[PROBLEM TO WORK ON] Below is a listing from which only part is wanted; return exactly the lines from the one with "We refer to the number of nonzeros" up to and including the one with "Our algorithm estimates".

[PROVIDED ENTRIES]
....

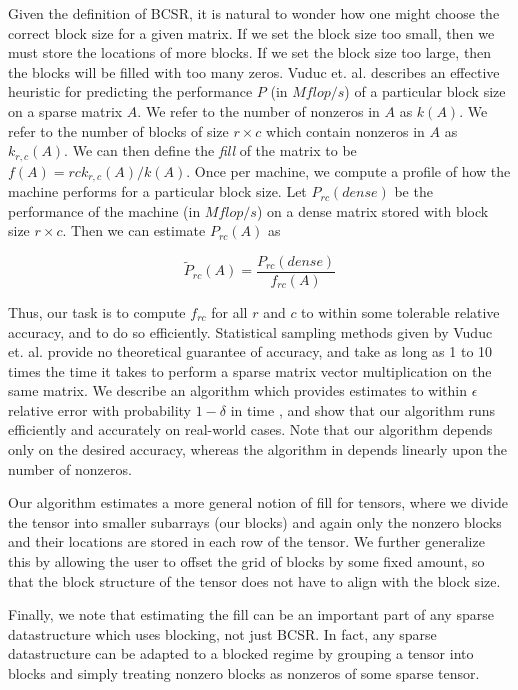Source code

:   Given the definition of BCSR, it is natural to wonder how one might choose the correct block size for a given matrix. If we set the block size too small, then we must store the locations of more blocks. If we set the block size too large, then the blocks will be filled with too many zeros.
  Vuduc et. al. describes an effective heuristic for predicting the performance $P$ (in $Mflop/s$) of a particular block size on a sparse matrix $A$.
  We refer to the number of nonzeros in $A$ as $k(A)$. We refer to the number of blocks of size $r \times c$ which contain nonzeros in $A$ as $k_{r, c}(A)$.
  We can then define the \textit{fill} of the matrix to be $f(A) = rck_{r, c}(A)/k(A)$.
  Once per machine, we compute a profile of how the machine performs for a particular block size.
  Let $P_{rc}(dense)$ be the performance of the machine (in $Mflop/s$) on a dense matrix stored with block size $r \times c$.
  Then we can estimate $P_{rc}(A)$ as

  \[
    \tilde{P}_{rc}(A) = \frac{P_{rc}(dense)}{f_{rc}(A)}
  \]

  Thus, our task is to compute $f_{rc}$ for all $r$ and $c$ to within some tolerable relative accuracy, and to do so efficiently. Statistical sampling methods given by Vuduc et. al. provide no theoretical guarantee of accuracy, and take as long as 1 to 10 times the time it takes to perform a sparse matrix vector multiplication on the same matrix. We describe an algorithm which provides estimates to within $\epsilon$ relative error with probability $1 - \delta$ in time , and show that our algorithm runs efficiently and accurately on real-world cases. Note that our algorithm depends only on the desired accuracy, whereas the algorithm in \cite{vuduc04} depends linearly upon the number of nonzeros.

  Our algorithm estimates a more general notion of fill for tensors, where we divide the tensor into smaller subarrays (our blocks) and again only the nonzero blocks and their locations are stored in each row of the tensor. We further generalize this by allowing the user to offset the grid of blocks by some fixed amount, so that the block structure of the tensor does not have to align with the block size.

  Finally, we note that estimating the fill can be an important part of any sparse datastructure which uses blocking, not just BCSR. In fact, any sparse datastructure can be adapted to a blocked regime by grouping a tensor into blocks and simply treating nonzero blocks as nonzeros of some sparse tensor.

....

[RESULT OF THIS EXERCISE]
  We refer to the number of nonzeros in $A$ as $k(A)$. We refer to the number of blocks of size $r \times c$ which contain nonzeros in $A$ as $k_{r, c}(A)$.
  We can then define the \textit{fill} of the matrix to be $f(A) = rck_{r, c}(A)/k(A)$.
  Once per machine, we compute a profile of how the machine performs for a particular block size.
  Let $P_{rc}(dense)$ be the performance of the machine (in $Mflop/s$) on a dense matrix stored with block size $r \times c$.
  Then we can estimate $P_{rc}(A)$ as

  \[
    \tilde{P}_{rc}(A) = \frac{P_{rc}(dense)}{f_{rc}(A)}
  \]

  Thus, our task is to compute $f_{rc}$ for all $r$ and $c$ to within some tolerable relative accuracy, and to do so efficiently. Statistical sampling methods given by Vuduc et. al. provide no theoretical guarantee of accuracy, and take as long as 1 to 10 times the time it takes to perform a sparse matrix vector multiplication on the same matrix. We describe an algorithm which provides estimates to within $\epsilon$ relative error with probability $1 - \delta$ in time , and show that our algorithm runs efficiently and accurately on real-world cases. Note that our algorithm depends only on the desired accuracy, whereas the algorithm in \cite{vuduc04} depends linearly upon the number of nonzeros.

  Our algorithm estimates a more general notion of fill for tensors, where we divide the tensor into smaller subarrays (our blocks) and again only the nonzero blocks and their locations are stored in each row of the tensor. We further generalize this by allowing the user to offset the grid of blocks by some fixed amount, so that the block structure of the tensor does not have to align with the block size.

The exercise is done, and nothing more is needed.